Lee Sarah S, Secord Angeles Alvarez, Friedman Steven, Hade Erinn M, Smitherman Carson, Bisht Nikita, Borden Lindsay, Jackson Amanda L, Backes Floor, Thaker Premal, Arend Rebecca, Wright Jason D, Corr Bradley, Ko Emily, Konecny Gottfried, Podwika Sarah, Bae-Jump Victoria, Hacker Kari E, Pothuri Bhavana
Division of Gynecologic Oncology, Department of Obstetrics and Gynecology, Perlmutter Cancer Center, New York University Langone Health, New York, NY, United States.
Division of Gynecologic Oncology, Department of Obstetrics and Gynecology, Duke Cancer Institute, Durham, NC, United States.
Gynecol Oncol. 2025 Aug;199:152-158. doi: 10.1016/j.ygyno.2025.07.006. Epub 2025 Jul 11.
Mismatch repair deficiency (dMMR), high microsatellite instability (MSI-H), and high tumor mutation burden (TMB-H) are predictive and prognostic biomarkers in endometrial cancer. We aimed to characterize the racial/ethnic distribution of molecular markers and the clinical characteristics among endometrial cancer patients with TMB-H and MSI-H/dMMR.
The Endometrial Cancer Molecularly Targeted Therapy Consortium is a centrally verified clinical and molecular repository. Patients with endometrial cancer who underwent tumor profiling were included.
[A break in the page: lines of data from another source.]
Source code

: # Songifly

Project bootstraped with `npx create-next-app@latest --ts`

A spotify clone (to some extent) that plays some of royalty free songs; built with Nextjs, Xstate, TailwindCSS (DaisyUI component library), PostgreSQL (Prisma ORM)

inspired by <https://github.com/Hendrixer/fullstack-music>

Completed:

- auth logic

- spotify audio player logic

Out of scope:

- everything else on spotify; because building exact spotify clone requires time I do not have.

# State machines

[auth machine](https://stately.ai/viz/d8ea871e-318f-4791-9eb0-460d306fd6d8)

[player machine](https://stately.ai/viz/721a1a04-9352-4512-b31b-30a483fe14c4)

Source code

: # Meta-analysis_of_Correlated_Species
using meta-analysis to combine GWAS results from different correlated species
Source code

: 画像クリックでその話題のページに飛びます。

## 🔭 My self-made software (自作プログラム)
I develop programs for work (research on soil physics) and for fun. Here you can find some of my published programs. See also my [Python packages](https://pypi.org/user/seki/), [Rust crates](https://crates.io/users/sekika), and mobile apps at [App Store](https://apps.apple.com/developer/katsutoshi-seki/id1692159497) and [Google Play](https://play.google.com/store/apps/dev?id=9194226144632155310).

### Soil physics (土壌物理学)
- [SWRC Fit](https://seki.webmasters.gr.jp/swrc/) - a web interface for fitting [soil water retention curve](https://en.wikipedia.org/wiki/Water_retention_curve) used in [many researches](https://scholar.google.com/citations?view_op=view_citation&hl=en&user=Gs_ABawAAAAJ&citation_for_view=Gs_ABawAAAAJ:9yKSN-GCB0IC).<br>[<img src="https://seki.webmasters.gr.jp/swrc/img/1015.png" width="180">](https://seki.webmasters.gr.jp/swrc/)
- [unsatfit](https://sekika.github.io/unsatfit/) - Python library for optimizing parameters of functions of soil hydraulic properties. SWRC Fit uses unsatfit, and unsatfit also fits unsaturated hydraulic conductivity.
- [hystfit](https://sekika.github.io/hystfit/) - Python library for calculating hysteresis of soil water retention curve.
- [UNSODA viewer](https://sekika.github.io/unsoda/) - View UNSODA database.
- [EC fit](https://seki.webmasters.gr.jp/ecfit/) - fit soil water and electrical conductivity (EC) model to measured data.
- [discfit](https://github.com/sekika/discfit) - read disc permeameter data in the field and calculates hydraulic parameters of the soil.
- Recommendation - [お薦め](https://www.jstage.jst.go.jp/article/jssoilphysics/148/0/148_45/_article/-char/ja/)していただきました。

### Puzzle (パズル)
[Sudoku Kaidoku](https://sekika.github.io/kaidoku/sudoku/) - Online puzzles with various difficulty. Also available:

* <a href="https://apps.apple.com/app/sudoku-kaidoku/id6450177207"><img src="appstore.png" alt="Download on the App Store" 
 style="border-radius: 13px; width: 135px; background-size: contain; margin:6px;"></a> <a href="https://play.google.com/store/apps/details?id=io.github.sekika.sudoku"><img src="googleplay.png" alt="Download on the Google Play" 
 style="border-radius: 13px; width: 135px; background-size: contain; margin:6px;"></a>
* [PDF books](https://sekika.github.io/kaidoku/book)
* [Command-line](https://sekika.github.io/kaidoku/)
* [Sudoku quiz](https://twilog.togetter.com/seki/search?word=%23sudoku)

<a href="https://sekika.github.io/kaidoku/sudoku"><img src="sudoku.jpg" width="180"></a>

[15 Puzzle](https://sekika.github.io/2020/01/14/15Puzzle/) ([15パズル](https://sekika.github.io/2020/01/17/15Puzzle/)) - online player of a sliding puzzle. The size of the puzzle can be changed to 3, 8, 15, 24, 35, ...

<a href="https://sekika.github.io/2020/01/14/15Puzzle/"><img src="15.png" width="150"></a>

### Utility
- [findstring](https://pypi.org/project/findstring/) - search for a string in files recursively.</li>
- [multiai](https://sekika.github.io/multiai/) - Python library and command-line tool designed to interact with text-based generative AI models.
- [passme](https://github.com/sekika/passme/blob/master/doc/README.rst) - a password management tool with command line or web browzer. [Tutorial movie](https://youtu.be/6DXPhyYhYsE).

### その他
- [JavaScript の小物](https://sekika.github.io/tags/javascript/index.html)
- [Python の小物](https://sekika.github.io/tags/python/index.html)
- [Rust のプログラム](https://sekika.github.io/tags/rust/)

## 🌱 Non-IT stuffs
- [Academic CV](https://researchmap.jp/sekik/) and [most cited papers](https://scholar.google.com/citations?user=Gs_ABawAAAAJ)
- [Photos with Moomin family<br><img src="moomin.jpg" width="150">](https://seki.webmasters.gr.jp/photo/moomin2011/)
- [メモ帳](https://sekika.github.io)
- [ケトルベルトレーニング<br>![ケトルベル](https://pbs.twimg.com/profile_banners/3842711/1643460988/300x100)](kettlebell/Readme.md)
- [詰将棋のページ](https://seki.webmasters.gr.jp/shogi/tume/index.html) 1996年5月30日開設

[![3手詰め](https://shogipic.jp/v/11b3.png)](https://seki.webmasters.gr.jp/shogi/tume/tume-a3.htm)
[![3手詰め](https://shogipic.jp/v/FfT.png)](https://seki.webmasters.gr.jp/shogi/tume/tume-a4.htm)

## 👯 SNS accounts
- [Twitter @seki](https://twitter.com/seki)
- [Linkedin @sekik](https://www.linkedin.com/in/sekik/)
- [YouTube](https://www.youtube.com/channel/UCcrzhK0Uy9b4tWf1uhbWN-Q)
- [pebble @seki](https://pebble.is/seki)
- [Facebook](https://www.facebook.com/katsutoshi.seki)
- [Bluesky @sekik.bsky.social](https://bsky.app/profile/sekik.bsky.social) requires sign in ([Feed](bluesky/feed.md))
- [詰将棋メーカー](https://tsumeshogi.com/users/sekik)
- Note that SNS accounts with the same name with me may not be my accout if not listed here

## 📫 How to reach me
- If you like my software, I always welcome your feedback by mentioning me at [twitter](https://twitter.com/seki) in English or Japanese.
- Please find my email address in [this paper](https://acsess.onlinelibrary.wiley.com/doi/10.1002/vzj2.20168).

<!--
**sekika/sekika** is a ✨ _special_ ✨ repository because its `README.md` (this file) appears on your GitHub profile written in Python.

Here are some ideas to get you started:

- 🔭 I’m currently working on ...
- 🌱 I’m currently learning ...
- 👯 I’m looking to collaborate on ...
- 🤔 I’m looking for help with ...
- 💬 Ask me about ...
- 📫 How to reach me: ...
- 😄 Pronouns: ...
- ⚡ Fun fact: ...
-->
TMB-H was defined as ≥10-12 mutations per megabase. MSI-H was determined by next-generation sequencing or polymerase chain reaction, and dMMR by loss of MLH1, MSH2, MSH6, or PMS2 on immunohistochemistry. Tumor biomarker positivity was defined as TMB-H and/or MSI-H/dMMR. Overall survival was assessed using Kaplan-Meier and Cox proportional hazard models.
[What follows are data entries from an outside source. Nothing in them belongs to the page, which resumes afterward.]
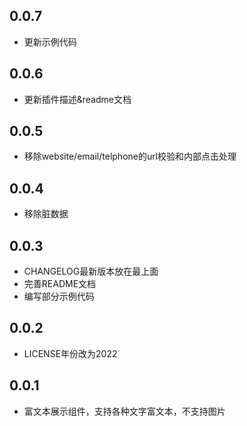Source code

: ## 0.0.7
* 更新示例代码

## 0.0.6
* 更新插件描述&readme文档

## 0.0.5
* 移除website/email/telphone的url校验和内部点击处理

## 0.0.4
* 移除脏数据

## 0.0.3
* CHANGELOG最新版本放在最上面
* 完善README文档
* 编写部分示例代码

## 0.0.2
* LICENSE年份改为2022

## 0.0.1
* 富文本展示组件，支持各种文字富文本，不支持图片
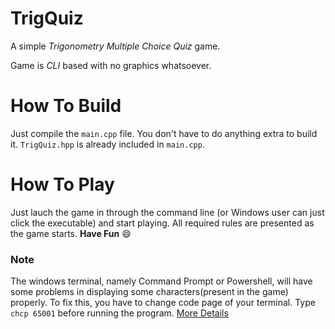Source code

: # TrigQuiz
A simple *Trigonometry Multiple Choice Quiz* game.

Game is _CLI_ based with no graphics whatsoever.

# How To Build
Just compile the ``main.cpp`` file. You don't have to do anything extra to build it. ``TrigQuiz.hpp`` is already included in ``main.cpp``.

# How To Play
Just lauch the game in through the command line (or Windows user can just click the executable) and start playing.
All required rules are presented as the game starts.
**Have Fun** 😄
### Note
The windows terminal, namely Command Prompt or Powershell, will have some problems in displaying some characters(present in the game) properly.
To fix this, you have to change code page of your terminal. Type ``chcp 65001`` before running the program. [More Details](https://stackoverflow.com/questions/57131654/using-utf-8-encoding-chcp-65001-in-command-prompt-windows-powershell-window)
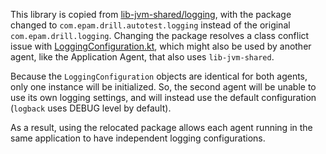 This library is copied from [lib-jvm-shared/logging](..%2Flib-jvm-shared%2Flogging), 
with the package changed to `com.epam.drill.autotest.logging` 
instead of the original `com.epam.drill.logging`. 
Changing the package resolves a class conflict issue with 
[LoggingConfiguration.kt](src%2FcommonMain%2Fkotlin%2Fcom%2Fepam%2Fdrill%2Fautotest%2Flogging%2FLoggingConfiguration.kt),
which might also be used by another agent, like the Application Agent, that also uses `lib-jvm-shared`.

Because the `LoggingConfiguration` objects are identical for both agents, only one instance will be initialized. 
So, the second agent will be unable to use its own logging settings,
and will instead use the default configuration (`logback` uses DEBUG level by default).

As a result, using the relocated package allows each agent running in the same application 
to have independent logging configurations.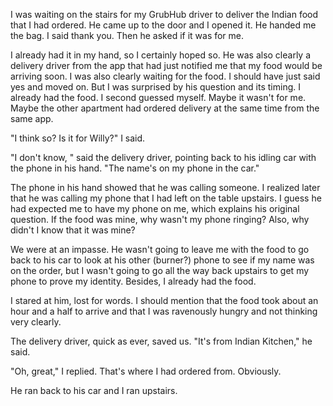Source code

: <!---
--- !Metadata
slug: stupid-convos-1
title: Stupid Conversations Part 1
description: I struggle to receive a food delivery
show_on_home_page: True
filename: StupidConvo1
--->

I was waiting on the stairs for my GrubHub driver to deliver the Indian food that I had ordered. He came up to the door and I opened it. He handed me the bag. I said thank you. Then he asked if it was for me.

I already had it in my hand, so I certainly hoped so. He was also clearly a delivery driver from the app that had just notified me that my food would be arriving soon. I was also clearly waiting for the food. I should have just said yes and moved on. But I was surprised by his question and its timing. I already had the food. I second guessed myself. Maybe it wasn't for me. Maybe the other apartment had ordered delivery at the same time from the same app.

"I think so? Is it for Willy?" I said.

"I don't know, " said the delivery driver, pointing back to his idling car with the phone in his hand. "The name's on my phone in the car."

The phone in his hand showed that he was calling someone. I realized later that he was calling my phone that I had left on the table upstairs. I guess he had expected me to have my phone on me, which explains his original question. If the food was mine, why wasn't my phone ringing? Also, why didn't I know that it was mine?

We were at an impasse. He wasn't going to leave me with the food to go back to his car to look at his other (burner?) phone to see if my name was on the order, but I wasn't going to go all the way back upstairs to get my phone to prove my identity. Besides, I already had the food.

I stared at him, lost for words. I should mention that the food took about an hour and a half to arrive and that I was ravenously hungry and not thinking very clearly.

The delivery driver, quick as ever, saved us. "It's from Indian Kitchen," he said.

"Oh, great," I replied. That's where I had ordered from. Obviously.

He ran back to his car and I ran upstairs.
Among 742 patients, 22 % (n = 164) were biomarker positive: 12 % (n = 87) had both TMB-H and MSI-H/dMMR, 8 % (n = 63) had MSI-H/dMMR alone, and 2 % (n = 14) had 14 TMB-H alone. Only 9 % of non-Hispanic Black patients had biomarker positive tumors compared to 26 % of patients from other racial/ethnic groups. Pathogenic POLE mutations were rare (<1 %, n = 5). Patients with TMB-H had a higher proportion of high-risk histologies (43 %) than those with MSI-H/dMMR (24 %). Biomarker positive tumors were associated with a lower risk of death compared to biomarker negative tumors (aHR 0.63, 95 % CI: 0.46, 0.88).
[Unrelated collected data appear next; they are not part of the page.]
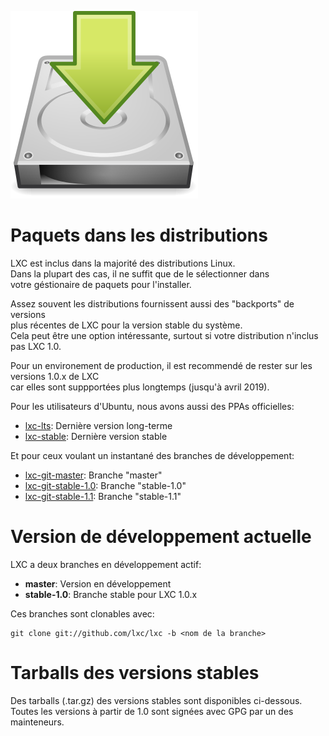 ![Download icon](/static/img/download.png)
# Paquets dans les distributions
LXC est inclus dans la majorité des distributions Linux.  
Dans la plupart des cas, il ne suffit que de le sélectionner dans  
votre géstionaire de paquets pour l'installer.

Assez souvent les distributions fournissent aussi des "backports" de versions  
plus récentes de LXC pour la version stable du système.  
Cela peut être une option intéressante, surtout si votre distribution n'inclus pas LXC 1.0.

Pour un environement de production, il est recommendé de rester sur les versions 1.0.x de LXC  
car elles sont suppportées plus longtemps (jusqu'à avril 2019).

Pour les utilisateurs d'Ubuntu, nous avons aussi des PPAs officielles:

 * [lxc-lts](https://launchpad.net/~ubuntu-lxc/+archive/lxc-lts): Dernière version long-terme
 * [lxc-stable](https://launchpad.net/~ubuntu-lxc/+archive/lxc-stable): Dernière version stable

Et pour ceux voulant un instantané des branches de développement:

 * [lxc-git-master](https://launchpad.net/~ubuntu-lxc/+archive/lxc-git-master): Branche "master"
 * [lxc-git-stable-1.0](https://launchpad.net/~ubuntu-lxc/+archive/lxc-git-stable-1.0): Branche "stable-1.0"
 * [lxc-git-stable-1.1](https://launchpad.net/~ubuntu-lxc/+archive/lxc-git-stable-1.1): Branche "stable-1.1"

# Version de développement actuelle

LXC a deux branches en développement actif:

 * **master**: Version en développement
 * **stable-1.0**: Branche stable pour LXC 1.0.x

Ces branches sont clonables avec:

    git clone git://github.com/lxc/lxc -b <nom de la branche>

# Tarballs des versions stables

Des tarballs (.tar.gz) des versions stables sont disponibles ci-dessous.  
Toutes les versions à partir de 1.0 sont signées avec GPG par un des mainteneurs.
Less than 10 % of non-Hispanic Black patients with endometrial cancer had TMB-H and/or MSI-H/dMMR, and biomarker positivity was associated with improved survival. Prospective studies are necessary to elucidate how these molecular differences impact treatment and outcomes.
错配修复缺陷(dMMR)、高度微卫星不稳定(MSI-H)和高肿瘤突变负荷(TMB-H)是子宫内膜癌的预测和预后生物标志物。我们旨在描述分子标志物的种族/民族分布以及TMB-H和MSI-H/dMMR子宫内膜癌患者的临床特征。
子宫内膜癌分子靶向治疗联盟是一个经过集中验证的临床和分子资料库。纳入接受肿瘤分析的子宫内膜癌患者。TMB-H定义为每兆碱基≥10-12个突变。MSI-H通过下一代测序或聚合酶链反应确定,dMMR通过免疫组织化学检测MLH1、MSH2、MSH6或PMS2的缺失来确定。肿瘤生物标志物阳性定义为TMB-H和/或MSI-H/dMMR。使用Kaplan-Meier和Cox比例风险模型评估总生存期。
在742例患者中,22%(n = 164)生物标志物呈阳性:12%(n = 87)同时具有TMB-H和MSI-H/dMMR,8%(n = 63)仅具有MSI-H/dMMR,2%(n = 14)仅具有TMB-H。与其他种族/民族的26%患者相比,只有9%的非西班牙裔黑人患者肿瘤生物标志物呈阳性。致病性POLE突变很少见(<1%,n = 5)。TMB-H患者的高危组织学比例(43%)高于MSI-H/dMMR患者(24%)。与生物标志物阴性肿瘤相比,生物标志物阳性肿瘤的死亡风险较低(风险比0.63,95%置信区间:0.46,0.88)。
不到10%的非西班牙裔黑人子宫内膜癌患者具有TMB-H和/或MSI-H/dMMR,且生物标志物阳性与生存期改善相关。有必要进行前瞻性研究以阐明这些分子差异如何影响治疗和结局。